## [TASK DESCRIPTION]
Count the lines below that contain "median". Give only the number.

## [STORED DATA]
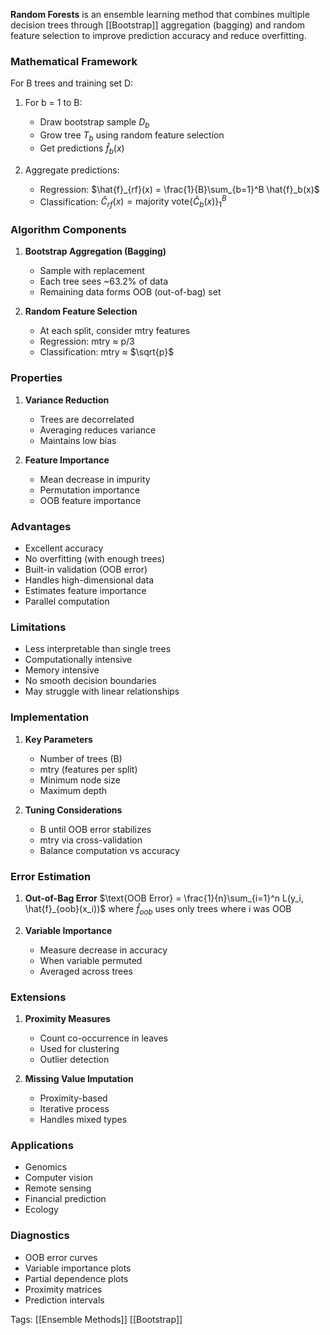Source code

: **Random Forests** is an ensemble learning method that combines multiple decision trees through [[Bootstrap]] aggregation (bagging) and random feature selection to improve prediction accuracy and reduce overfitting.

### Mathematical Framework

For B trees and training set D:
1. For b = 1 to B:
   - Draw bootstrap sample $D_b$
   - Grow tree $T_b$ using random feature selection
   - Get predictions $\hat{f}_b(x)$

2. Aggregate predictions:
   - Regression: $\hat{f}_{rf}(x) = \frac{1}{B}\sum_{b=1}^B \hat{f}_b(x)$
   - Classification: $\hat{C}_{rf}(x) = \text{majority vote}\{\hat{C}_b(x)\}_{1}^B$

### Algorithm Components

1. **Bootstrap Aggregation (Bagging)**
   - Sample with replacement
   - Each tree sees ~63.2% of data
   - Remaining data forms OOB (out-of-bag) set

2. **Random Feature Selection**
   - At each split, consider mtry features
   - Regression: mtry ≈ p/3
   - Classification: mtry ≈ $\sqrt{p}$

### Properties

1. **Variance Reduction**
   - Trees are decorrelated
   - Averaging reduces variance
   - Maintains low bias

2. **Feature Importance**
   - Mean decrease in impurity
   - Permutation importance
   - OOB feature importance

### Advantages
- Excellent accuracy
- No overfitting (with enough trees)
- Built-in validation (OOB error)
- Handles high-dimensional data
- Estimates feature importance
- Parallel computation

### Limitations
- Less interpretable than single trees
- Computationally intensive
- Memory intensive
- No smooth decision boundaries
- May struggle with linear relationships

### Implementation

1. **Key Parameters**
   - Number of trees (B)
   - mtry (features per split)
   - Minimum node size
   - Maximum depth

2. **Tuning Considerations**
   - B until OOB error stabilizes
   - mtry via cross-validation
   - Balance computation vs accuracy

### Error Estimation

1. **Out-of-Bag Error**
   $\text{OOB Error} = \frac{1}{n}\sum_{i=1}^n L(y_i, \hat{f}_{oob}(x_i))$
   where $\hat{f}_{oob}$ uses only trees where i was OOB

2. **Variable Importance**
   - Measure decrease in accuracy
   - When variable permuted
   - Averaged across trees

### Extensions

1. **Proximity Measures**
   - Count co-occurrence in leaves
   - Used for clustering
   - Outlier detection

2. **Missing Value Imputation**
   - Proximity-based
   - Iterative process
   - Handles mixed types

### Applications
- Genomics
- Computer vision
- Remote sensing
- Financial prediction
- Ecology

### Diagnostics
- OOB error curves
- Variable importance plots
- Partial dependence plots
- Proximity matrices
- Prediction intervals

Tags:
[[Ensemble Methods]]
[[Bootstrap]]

...

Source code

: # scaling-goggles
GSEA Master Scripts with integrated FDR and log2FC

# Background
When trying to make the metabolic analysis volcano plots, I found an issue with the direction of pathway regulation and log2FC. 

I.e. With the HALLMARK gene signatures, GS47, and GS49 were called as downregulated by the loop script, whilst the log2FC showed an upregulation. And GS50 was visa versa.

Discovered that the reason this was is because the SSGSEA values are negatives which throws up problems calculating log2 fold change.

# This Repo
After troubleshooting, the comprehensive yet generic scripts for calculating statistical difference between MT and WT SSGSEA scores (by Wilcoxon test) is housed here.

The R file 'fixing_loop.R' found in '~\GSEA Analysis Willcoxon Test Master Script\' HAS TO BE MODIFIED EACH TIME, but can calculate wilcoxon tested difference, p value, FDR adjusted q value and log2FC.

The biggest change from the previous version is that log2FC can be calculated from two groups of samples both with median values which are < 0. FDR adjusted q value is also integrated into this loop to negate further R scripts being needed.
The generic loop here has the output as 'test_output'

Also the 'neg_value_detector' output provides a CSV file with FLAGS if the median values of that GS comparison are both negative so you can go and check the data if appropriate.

## [SOLUTION]
2